Updated: Jun 17
A 100GB text file containing 8.4B password entries was leaked this week on a hacker forum. This exceeds the February Compilation of Many Breaches (COMB) data set leak of 3.2B email and password combinations -- making this hack now the largest password compilation breach ever. It has been named ‘RockYou2021’ in reference to the 2009 RockYou data breach in which adversaries hacked into the social app website’s servers to gain access to over 32M user passwords stored in plain text. Will LaSala, Director of Security Solutions at OneSpan weighed in on this latest mass password compilation:
“We saw the number of stolen credentials reach an all-time high last year at 15 billion and with breaches this year including the COMB Data Leak of 3.2 billion credentials and now the RockYou2021 data leak of 8.4 billion passwords, I estimate the figure to be closer to 25 billion leaked credentials floating around on the dark web at the moment.
The threat posed by these leaked credentials falls largely on web and mobile applications as well as the platforms they run on, which have security holes and backdoors that hackers leverage stolen credentials to compromise. We know hackers follow the money trail and we especially encourage consumers and organizations to closely monitor their financial and banking applications.

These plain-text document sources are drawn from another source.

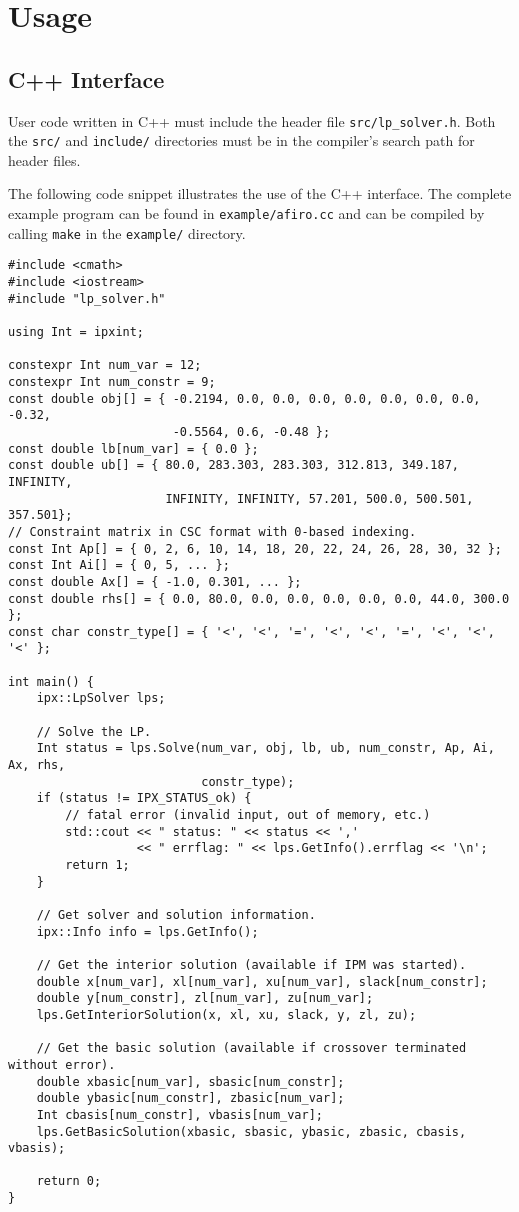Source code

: \documentclass{article}
\newcommand{\ct}{\texttt}
\begin{document}
\section{Usage}

\subsection{C++ Interface}
User code written in C++ must include the header file \ct{src/lp\_solver.h}.
Both the \ct{src/} and \ct{include/} directories must be in the compiler's
search path for header files.

The following code snippet illustrates the use of the C++ interface. The
complete example program can be found in \ct{example/afiro.cc} and can be
compiled by calling \ct{make} in the \ct{example/} directory.

\newpage
\begin{verbatim}
#include <cmath>
#include <iostream>
#include "lp_solver.h"

using Int = ipxint;

constexpr Int num_var = 12;
constexpr Int num_constr = 9;
const double obj[] = { -0.2194, 0.0, 0.0, 0.0, 0.0, 0.0, 0.0, 0.0, -0.32,
                       -0.5564, 0.6, -0.48 };
const double lb[num_var] = { 0.0 };
const double ub[] = { 80.0, 283.303, 283.303, 312.813, 349.187, INFINITY,
                      INFINITY, INFINITY, 57.201, 500.0, 500.501, 357.501};
// Constraint matrix in CSC format with 0-based indexing.
const Int Ap[] = { 0, 2, 6, 10, 14, 18, 20, 22, 24, 26, 28, 30, 32 };
const Int Ai[] = { 0, 5, ... };
const double Ax[] = { -1.0, 0.301, ... };
const double rhs[] = { 0.0, 80.0, 0.0, 0.0, 0.0, 0.0, 0.0, 44.0, 300.0 };
const char constr_type[] = { '<', '<', '=', '<', '<', '=', '<', '<', '<' };

int main() {
    ipx::LpSolver lps;

    // Solve the LP.
    Int status = lps.Solve(num_var, obj, lb, ub, num_constr, Ap, Ai, Ax, rhs,
                           constr_type);
    if (status != IPX_STATUS_ok) {
        // fatal error (invalid input, out of memory, etc.)
        std::cout << " status: " << status << ','
                  << " errflag: " << lps.GetInfo().errflag << '\n';
        return 1;
    }

    // Get solver and solution information.
    ipx::Info info = lps.GetInfo();

    // Get the interior solution (available if IPM was started).
    double x[num_var], xl[num_var], xu[num_var], slack[num_constr];
    double y[num_constr], zl[num_var], zu[num_var];
    lps.GetInteriorSolution(x, xl, xu, slack, y, zl, zu);

    // Get the basic solution (available if crossover terminated without error).
    double xbasic[num_var], sbasic[num_constr];
    double ybasic[num_constr], zbasic[num_var];
    Int cbasis[num_constr], vbasis[num_var];
    lps.GetBasicSolution(xbasic, sbasic, ybasic, zbasic, cbasis, vbasis);

    return 0;
}
\end{verbatim}
\end{document}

Technologies such as multi-factor authentication can help protect accounts from stolen credentials, while technologies such as application shielding can help protect applications from being attacked by malicious actors, even if the device itself is compromised.

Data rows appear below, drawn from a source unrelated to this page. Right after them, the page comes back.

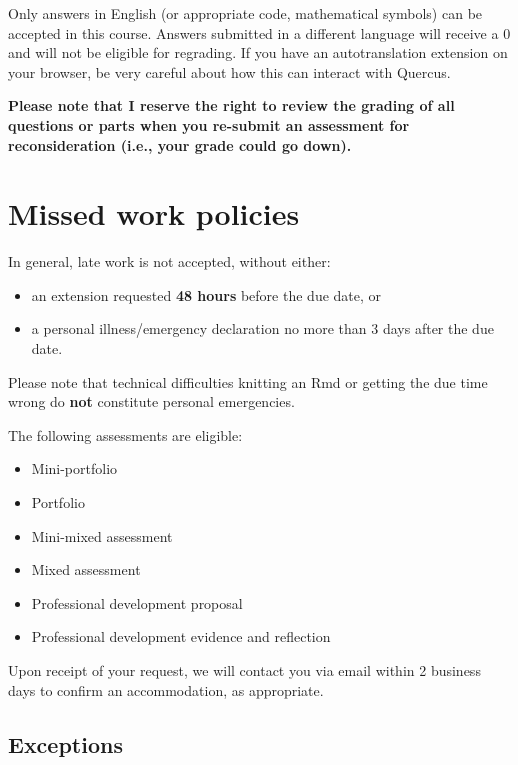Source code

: \documentclass[
  openany]{book}
\begin{document}
Only answers in English (or appropriate code, mathematical symbols) can be accepted in this course. Answers submitted in a different language will receive a 0 and will not be eligible for regrading. If you have an autotranslation extension on your browser, be very careful about how this can interact with Quercus.

\textbf{Please note that I reserve the right to review the grading of all questions or parts when you re-submit an assessment for reconsideration (i.e., your grade could go down).}

\hypertarget{missed-work-policies}{%
\section{Missed work policies}\label{missed-work-policies}}

In general, late work is not accepted, without either:

\begin{itemize}
\item
  an extension requested \textbf{48 hours} before the due date, or
\item
  a personal illness/emergency declaration no more than 3 days after the due date.
\end{itemize}

Please note that technical difficulties knitting an Rmd or getting the due time wrong do \textbf{not} constitute personal emergencies.

The following assessments are eligible:

\begin{itemize}
\item
  Mini-portfolio
\item
  Portfolio
\item
  Mini-mixed assessment
\item
  Mixed assessment
\item
  Professional development proposal
\item
  Professional development evidence and reflection
\end{itemize}

Upon receipt of your request, we will contact you via email within 2 business days to confirm an accommodation, as appropriate.

\hypertarget{exceptions}{%
\subsection{Exceptions}\label{exceptions}}
\end{document}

Organizations can also help protect their customers by ensuring their risk analytics technologies are up to date and that they are checking real-time transactions across all applications and channels, looking for anomalies and patterns that are the hallmark of an attack. Hackers often comb dark web forums for leaked credentials, which they use to launch ransomware attacks and it is crucial that consumers and organizations implement these important security measures to protect high value accounts. Consumers shouldn’t rely on password checker tools as the data isn’t likely up to date and untrustworthy. They should also avoid ‘strong password’ generators; the passwords generated are often unreliable, easy to hack, and can be stolen at a moment’s notice with little to no indication that it has been compromised.”